The book, “The Framing of Mumia Abu-Jamal,” by J. Patrick O’Connor, asserts that Officer Daniel Faulkner died on Dec. 9, 1981, from shots fired by Kenneth Freeman, a business partner of the brother of the convicted man, Mr. Abu-Jamal, who has been on death row for 25 years for a crime he says he did not commit.

The book, published by Chicago Review Press, is the latest to cast doubt on the conviction, which critics have said was tainted by racism, police corruption and judicial bias, turning Mr. Abu-Jamal into a cause célèbre for death penalty opponents.

“Abu-Jamal’s trial was a monumental miscarriage of justice,” Mr. O’Connor writes, “representing an extreme case of prosecutorial abuse and judicial bias.”

The police charged Mr.

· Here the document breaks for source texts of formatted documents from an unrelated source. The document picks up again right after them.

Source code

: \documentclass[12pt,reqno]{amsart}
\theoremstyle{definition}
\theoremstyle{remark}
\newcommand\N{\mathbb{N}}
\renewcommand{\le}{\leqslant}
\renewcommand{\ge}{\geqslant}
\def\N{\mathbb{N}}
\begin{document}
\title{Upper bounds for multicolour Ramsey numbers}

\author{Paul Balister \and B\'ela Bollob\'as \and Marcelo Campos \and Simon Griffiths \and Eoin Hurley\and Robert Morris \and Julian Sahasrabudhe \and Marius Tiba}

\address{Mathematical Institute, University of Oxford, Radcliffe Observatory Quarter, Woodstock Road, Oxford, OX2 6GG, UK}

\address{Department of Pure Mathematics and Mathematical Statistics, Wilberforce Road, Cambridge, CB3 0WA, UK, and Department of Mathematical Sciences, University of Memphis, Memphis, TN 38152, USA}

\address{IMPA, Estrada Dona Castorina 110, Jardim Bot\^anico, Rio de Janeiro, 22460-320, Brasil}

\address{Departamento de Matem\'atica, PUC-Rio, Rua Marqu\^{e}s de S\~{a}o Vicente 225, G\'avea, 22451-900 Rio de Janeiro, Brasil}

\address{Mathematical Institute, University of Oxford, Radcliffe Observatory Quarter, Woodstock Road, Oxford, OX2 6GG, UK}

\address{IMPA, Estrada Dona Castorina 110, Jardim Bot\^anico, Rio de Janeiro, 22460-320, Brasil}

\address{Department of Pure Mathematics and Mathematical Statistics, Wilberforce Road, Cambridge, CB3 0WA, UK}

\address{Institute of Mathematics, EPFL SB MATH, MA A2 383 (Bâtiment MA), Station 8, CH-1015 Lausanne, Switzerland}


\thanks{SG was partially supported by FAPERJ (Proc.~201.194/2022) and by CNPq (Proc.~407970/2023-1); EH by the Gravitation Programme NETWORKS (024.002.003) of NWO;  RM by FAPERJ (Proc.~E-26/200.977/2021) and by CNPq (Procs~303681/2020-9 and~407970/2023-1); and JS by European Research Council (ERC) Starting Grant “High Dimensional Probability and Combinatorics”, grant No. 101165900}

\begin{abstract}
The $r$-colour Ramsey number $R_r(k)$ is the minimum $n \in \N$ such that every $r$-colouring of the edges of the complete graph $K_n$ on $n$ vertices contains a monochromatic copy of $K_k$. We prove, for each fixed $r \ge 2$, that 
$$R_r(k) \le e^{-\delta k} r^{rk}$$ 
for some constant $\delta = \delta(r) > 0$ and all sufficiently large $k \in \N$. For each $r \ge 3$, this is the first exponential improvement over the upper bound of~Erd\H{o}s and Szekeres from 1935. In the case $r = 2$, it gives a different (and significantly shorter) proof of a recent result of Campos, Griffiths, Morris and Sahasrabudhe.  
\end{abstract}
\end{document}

Abu-Jamal with the murder, the book says, because he had antagonized them as a Black Panther and as a radio reporter.

Hugh Burns, chief of the appeals division in the Philadelphia District Attorney’s Office, which prosecuted the case in 1982, dismissed the new accusations, saying, “There is zero credible evidence Freeman was involved.”

Mr. Burns also rejected the book’s assertion that two key prosecution witnesses had changed their stories after inducements from prosecutors determined to prove their case.

In March, the Third Circuit Court of Appeals upheld Mr. Abu-Jamal’s conviction but said his sentence might be reviewed.